Fortunately for them, I have never yet taken the money and run. What book lover could? It’s simple mathematics — $20 that would be spent on books anyway (if not today, then next week) or $30 to spend right now. On books. Lightly-worn, pre-loved books that you have not yet read. It’s not uncommon to walk in with 10 books and walk out with five, depending on the rate of exchange.

Usually the offer (either credit or cash) is so derisory, that neither option seems appealing at first. Even books that have laid unread on shelves for years seem to be worth more than the stores will pay you. There’s something faintly insulting about handing over 10 or 15 books, the result of years of collecting, to be given a figure with only one zero.

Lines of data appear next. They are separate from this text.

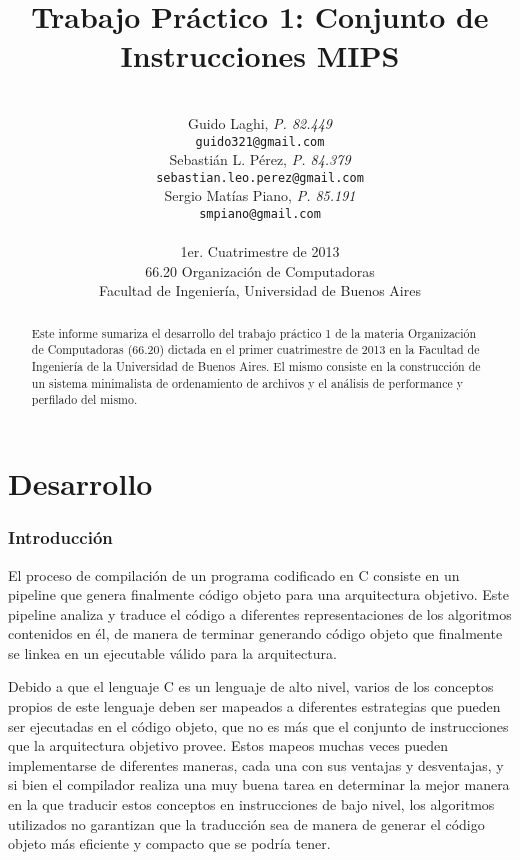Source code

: \documentclass[a4paper,11pt]{article}
\title{\textbf{Trabajo Práctico 1: Conjunto de Instrucciones MIPS}}
\author{\\
  Guido Laghi, \textit{P. 82.449}                                  \\
  \texttt{guido321@gmail.com}                                      \\ [2.5ex]
  Sebastián L. Pérez, \textit{P. 84.379}                           \\
  \texttt{sebastian.leo.perez@gmail.com}                           \\ [2.5ex]
  Sergio Matías Piano, \textit{P. 85.191}                          \\
  \texttt{smpiano@gmail.com}                                       \\ [2.5ex]
                                                                   \\
  \normalsize{1er. Cuatrimestre de 2013}                           \\
  \normalsize{66.20 Organización de Computadoras}                  \\
  \normalsize{Facultad de Ingeniería, Universidad de Buenos Aires} \\
}
\date{}
\begin{document}
\thispagestyle{empty}
\maketitle

\begin{abstract}

  Este informe sumariza el desarrollo del trabajo práctico 1 de la materia
  Organización de Computadoras (66.20) dictada en el primer cuatrimestre de
  2013 en la Facultad de Ingeniería de la Universidad de Buenos Aires. El mismo
  consiste en la construcción de un sistema minimalista de ordenamiento de
  archivos y el análisis de performance y perfilado del mismo.

\end{abstract}

\clearpage

\tableofcontents
\clearpage


\part{Desarrollo}

\section{Introducción}

El proceso de compilación de un programa codificado en C consiste en un
pipeline que genera finalmente código objeto para una arquitectura objetivo.
Este pipeline analiza y traduce el código a diferentes representaciones de los
algoritmos contenidos en él, de manera de terminar generando código objeto que
finalmente se linkea en un ejecutable válido para la arquitectura.

Debido a que el lenguaje C es un lenguaje de alto nivel, varios de los
conceptos propios de este lenguaje deben ser mapeados a diferentes estrategias
que pueden ser ejecutadas en el código objeto, que no es más que el conjunto de
instrucciones que la arquitectura objetivo provee. Estos mapeos muchas veces
pueden implementarse de diferentes maneras, cada una con sus ventajas y
desventajas, y si bien el compilador realiza una muy buena tarea en determinar
la mejor manera en la que traducir estos conceptos en instrucciones de bajo
nivel, los algoritmos utilizados no garantizan que la traducción sea de manera
de generar el código objeto más eficiente y compacto que se podría tener.
\end{document}
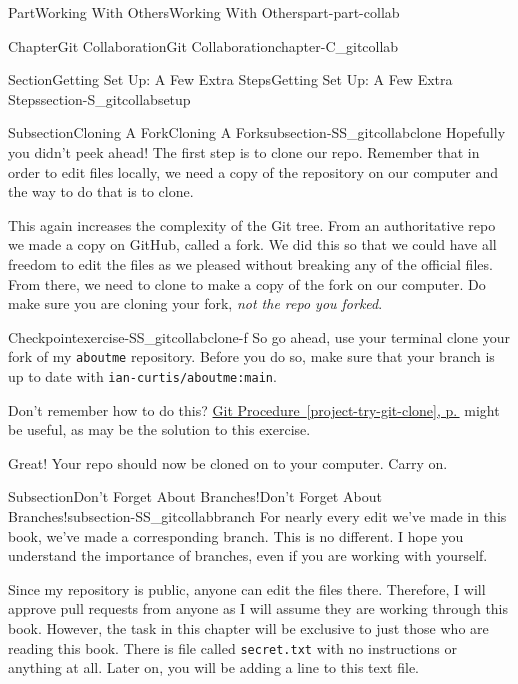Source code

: \documentclass[twoside,10pt,]{book}
\newcommand{\xreffont}{\relax}
\newcommand{\mono}[1]{\texttt{#1}}
\begin{document}
\begin{partptx}{Part}{Working With Others}{}{Working With Others}{}{}{part-part-collab}
\begin{chapterptx}{Chapter}{Git Collaboration}{}{Git Collaboration}{}{}{chapter-C_gitcollab}
\begin{sectionptx}{Section}{Getting Set Up: A Few Extra Steps}{}{Getting Set Up: A Few Extra Steps}{}{}{section-S_gitcollabsetup}
\begin{introduction}{}
\end{introduction}%
%
%
\typeout{************************************************}
\typeout{************************************************}
%
\begin{subsectionptx}{Subsection}{Cloning A Fork}{}{Cloning A Fork}{}{}{subsection-SS_gitcollabclone}
%
%
Hopefully you didn't peek ahead! The first step is to clone our repo. Remember that in order to edit files locally, we need a copy of the repository on our computer and the way to do that is to clone.%
\par
This again increases the complexity of the Git tree. From an authoritative repo we made a copy on GitHub, called a fork. We did this so that we could have all freedom to edit the files as we pleased without breaking any of the official files. From there, we need to clone to make a copy of the fork on our computer. Do make sure you are cloning your fork, \emph{not the repo you forked}.%
\begin{inlineexercise}{Checkpoint}{}{exercise-SS_gitcollabclone-f}%
So go ahead, use your terminal clone your fork of my \mono{aboutme} repository. Before you do so, make sure that your branch is up to date with \mono{ian-curtis/aboutme:main}.%
\par
Don't remember how to do this? \hyperref[project-try-git-clone]{Git Procedure~{\xreffont\ref{project-try-git-clone}}, p.\,\pageref{project-try-git-clone}} might be useful, as may be the solution to this exercise.%
\end{inlineexercise}%
Great! Your repo should now be cloned on to your computer. Carry on.%
\end{subsectionptx}
%
%
\typeout{************************************************}
\typeout{************************************************}
%
\begin{subsectionptx}{Subsection}{Don't Forget About Branches!}{}{Don't Forget About Branches!}{}{}{subsection-SS_gitcollabbranch}
%
%
For nearly every edit we've made in this book, we've made a corresponding branch. This is no different. I hope you understand the importance of branches, even if you are working with yourself.%
\par
Since my repository is public, anyone can edit the files there. Therefore, I will approve pull requests from anyone as I will assume they are working through this book. However, the task in this chapter will be exclusive to just those who are reading this book. There is file called \mono{secret.txt} with no instructions or anything at all. Later on, you will be adding a line to this text file.%

\end{subsectionptx}
\end{sectionptx}
\end{chapterptx}
\end{partptx}
\end{document}
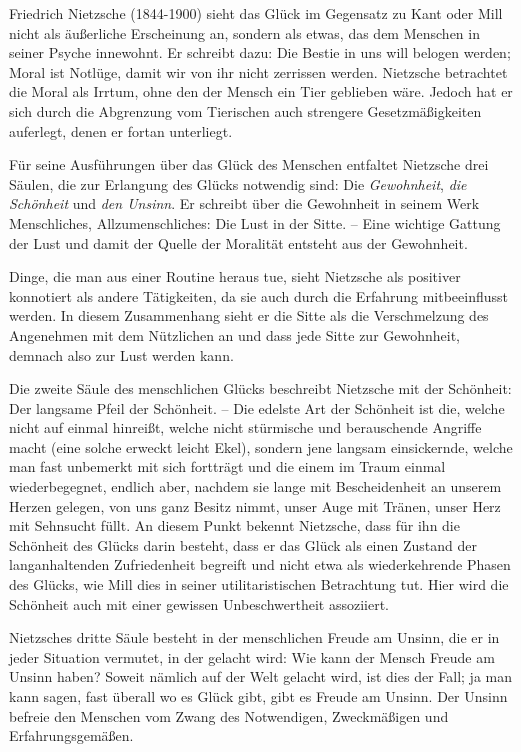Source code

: Friedrich Nietzsche (1844-1900) sieht das Glück im Gegensatz zu Kant oder Mill nicht als äußerliche Erscheinung an, sondern als etwas, das dem Menschen in seiner Psyche innewohnt. 
Er schreibt dazu: \glqq Die Bestie in uns will belogen werden; Moral ist Notlüge, damit wir von ihr nicht zerrissen werden.\grqq{}\cite[S.\,57]{FN06}
Nietzsche betrachtet die Moral als Irrtum, ohne den der Mensch ein Tier geblieben wäre. 
Jedoch hat er sich durch die Abgrenzung vom Tierischen auch strengere Gesetzmäßigkeiten auferlegt, denen er fortan unterliegt.

Für seine Ausführungen über das Glück des Menschen entfaltet Nietzsche drei Säulen, die zur Erlangung des Glücks notwendig sind: Die \textit{Gewohnheit}, \textit{die Schönheit} und \textit{den Unsinn}. 
Er schreibt über die Gewohnheit in seinem Werk \glqq Menschliches, Allzumenschliches\grqq{}: \glqq Die Lust in der Sitte. -- Eine wichtige Gattung der Lust und damit der Quelle der Moralität entsteht aus der Gewohnheit.\grqq{}\cite[S.\,84]{FN06}

Dinge, die man aus einer Routine heraus tue, sieht Nietzsche als positiver konnotiert als andere Tätigkeiten, da sie auch durch die Erfahrung mitbeeinflusst werden. 
In diesem Zusammenhang sieht er die Sitte als die Verschmelzung des Angenehmen mit dem Nützlichen an und dass jede Sitte zur Gewohnheit, demnach also zur Lust werden kann.

Die zweite Säule des menschlichen Glücks beschreibt Nietzsche mit der Schönheit: \glqq Der langsame Pfeil der Schönheit. -- Die edelste Art der Schönheit ist die, welche nicht auf einmal hinreißt, welche nicht stürmische und berauschende Angriffe macht (eine solche erweckt leicht Ekel), sondern jene langsam einsickernde, welche man fast unbemerkt mit sich fortträgt und die einem im Traum einmal wiederbegegnet, endlich aber, nachdem sie lange mit Bescheidenheit an unserem Herzen gelegen, von uns ganz Besitz nimmt, unser Auge mit Tränen, unser Herz mit Sehnsucht füllt.\grqq{}\cite[S.\,131]{FN06}
An diesem Punkt bekennt Nietzsche, dass für ihn die Schönheit des Glücks darin besteht, dass er das Glück als einen Zustand der langanhaltenden Zufriedenheit begreift und nicht etwa als wiederkehrende Phasen des Glücks, wie Mill dies in seiner utilitaristischen Betrachtung tut. 
Hier wird die Schönheit auch mit einer gewissen Unbeschwertheit assoziiert.

Nietzsches dritte Säule besteht in der menschlichen Freude am Unsinn, die er in jeder Situation vermutet, in der gelacht wird: \glqq Wie kann der Mensch Freude am Unsinn haben? Soweit nämlich auf der Welt gelacht wird, ist dies der Fall; ja man kann sagen, fast überall wo es Glück gibt, gibt es Freude am Unsinn.\grqq{}\cite[S.\,159]{FN06}
Der Unsinn befreie den Menschen vom Zwang des \glqq Notwendigen, Zweckmäßigen und Erfahrungsgemäßen\grqq{}.\cite[S.\,159]{FN06}


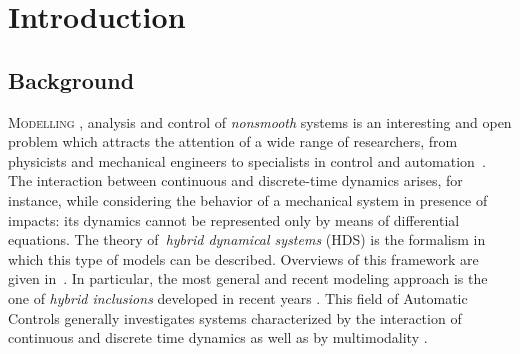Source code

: \chapter{{Introduction}}
\label{chap:introduction}
\minitoc

\thispagestyle{empty}

\newpage



\section{Background}
\lettrine[lines=4]{\color{brickred}M}{odelling} , analysis and control of \textit{nonsmooth} systems is an interesting and open problem which attracts the attention of a wide range of researchers, from physicists and mechanical engineers to specialists in control and automation~\citep{brogliato1999nonsmooth,stronge2018impact}.
The interaction between continuous and discrete-time dynamics arises, for instance, while considering the behavior of a mechanical system in presence of impacts: its dynamics cannot be represented only by means of differential equations. The theory of~\textit{hybrid dynamical systems} (HDS) is the formalism in which this type of models can be described. Overviews of this framework are given in~\citep{van2000introduction,haddad2006impulsive}. In particular, the most general and recent modeling approach is the one of \textit{hybrid inclusions} developed in recent years \citep{goebel2009hybrid}. This field of Automatic Controls generally investigates systems characterized by the interaction of continuous and discrete time dynamics as well as by multimodality \citep{Goebel2012}.
%
\newline

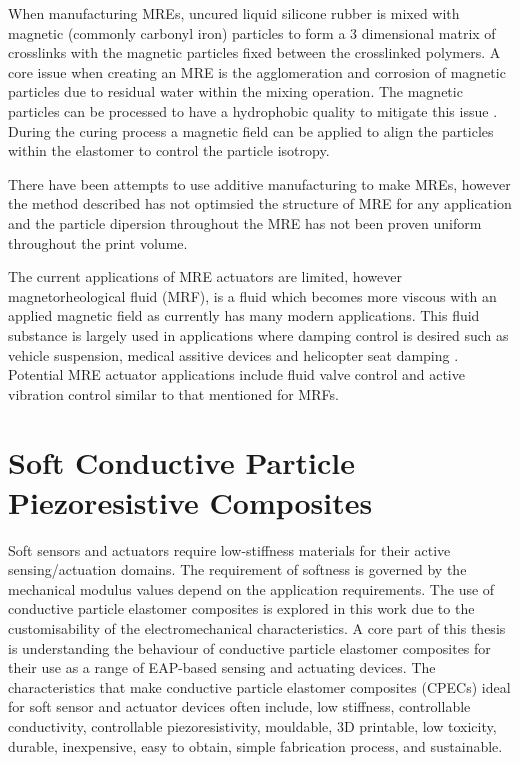 When manufacturing MREs, uncured liquid silicone rubber is mixed with magnetic (commonly carbonyl iron) particles to form a 3 dimensional matrix of crosslinks with the magnetic particles fixed between the crosslinked polymers. A core issue when creating an MRE is the agglomeration and corrosion of magnetic particles due to residual water within the mixing operation. The magnetic particles can be processed to have a hydrophobic quality to mitigate this issue \cite{Burhannuddin2020,Ge2020}. During the curing process a magnetic field can be applied to align the particles within the elastomer to control the particle isotropy\cite{Ge2020,LaleganiDezaki2023}.

There have been attempts to use additive manufacturing to make MREs\citep{Krueger2014,Ge2020}, however the method described has not optimsied the structure of MRE for any application and the particle dipersion throughout the MRE has not been proven uniform throughout the print volume.

The current applications of MRE actuators are limited, however magnetorheological fluid (MRF), is a fluid which becomes more viscous with an applied magnetic field as currently has many modern applications. This fluid substance is largely used in applications where damping control is desired such as vehicle suspension\citep{UnuhH2019}, medical assitive devices\citep{Chen2017} and helicopter seat damping \citep{Hiemenz2007}. Potential MRE actuator applications include fluid valve control\citep{Bose2012} and active vibration control similar to that mentioned for MRFs\citep{UnuhH2019}.



\section{Soft Conductive Particle Piezoresistive Composites}
\label{sec:Soft Piezoresistive Composites}
Soft sensors and actuators require low-stiffness materials for their active sensing/actuation domains. The requirement of softness is governed by the mechanical modulus values depend on the application requirements. The use of conductive particle elastomer composites is explored in this work due to the customisability of the electromechanical characteristics.
A core part of this thesis is understanding the behaviour of conductive particle elastomer composites for their use as a range of EAP-based sensing and actuating devices. The characteristics that make conductive particle elastomer composites (CPECs) ideal for soft sensor and actuator devices often include, low stiffness, controllable conductivity, controllable piezoresistivity, mouldable, 3D printable, low toxicity, durable, inexpensive, easy to obtain, simple fabrication process, and sustainable\cite{Chung2020,Ge2020,HindermannBischoff2001,Kim2012}.

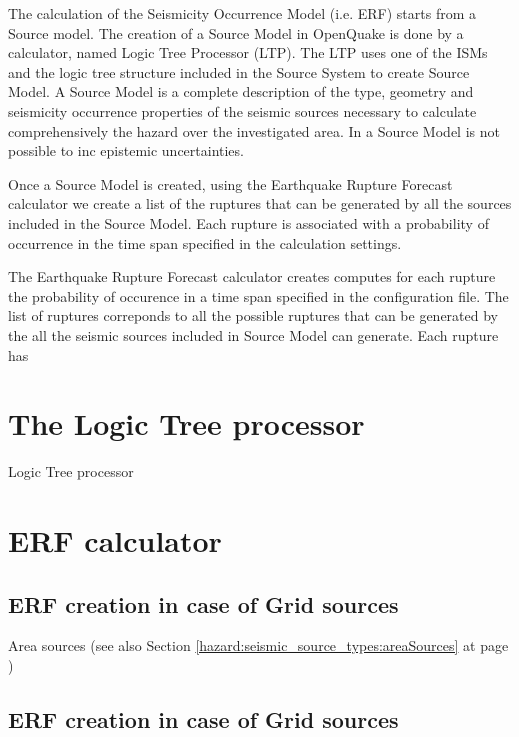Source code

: %
The calculation of the Seismicity Occurrence Model (i.e. ERF) starts from a Source model. 
%
The creation of a Source Model in OpenQuake is done by a calculator, named Logic Tree Processor (LTP). The LTP uses one of the ISMs and the logic tree structure included in the Source System to create Source Model.
%
A Source Model is a complete description of the type, geometry and seismicity occurrence properties of the seismic sources necessary to calculate comprehensively the hazard over the investigated area. In a Source Model is not possible to inc epistemic uncertainties.

Once a Source Model is created, using the Earthquake Rupture Forecast calculator we create a list of the ruptures that can be generated by all the sources included in the Source Model. Each rupture is associated with a probability of occurrence in the time span specified in the calculation settings. 
 

The Earthquake Rupture Forecast calculator creates  computes for each rupture the probability of occurence in a time span specified in the configuration file.
The list of ruptures correponds to all the possible ruptures that can be generated by the all the seismic sources included in Source Model can generate.
%
Each rupture has 


%
\section{The Logic Tree processor}
Logic Tree processor

%
\section{ERF calculator}

%
\subsection{ERF creation in case of Grid sources}
Area sources (see also Section \ref{hazard:seismic_source_types:areaSources} 
at page \pageref{hazard:seismic_source_types:areaSources}) 

%
\subsection{ERF creation in case of Grid sources}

This kind of bookstore operates on a tight margin. Your book may fetch $10 from another customer, but then again it may not. It might sit un-chosen and unloved for months or years. Some punk kid may slip it into their satchel and sneak out. From experience, most places will give you store credit of half what the books would sell for, and cash for a third. Presumably, someone has worked out that this is the right rate to keep the doors open and the books flowing.

Something like eBay is a logical response to this scenario. No real middleman, better prices, less risk. It’s become a popular technique for offloading unwanted merchandise of all kinds, even if it is time-consuming when you sell item-by-item.

Yet like a lot of new advances in capitalism, eBay doesn’t appear to have replaced the traditional secondhand industry. In the case of bookstores, it’s surely something to do with the atmosphere: the cramped, faintly-musty environment; the sense that you could find literally anything buried in all the disorder. There’s a very romantic essence to pre-loved bookstores.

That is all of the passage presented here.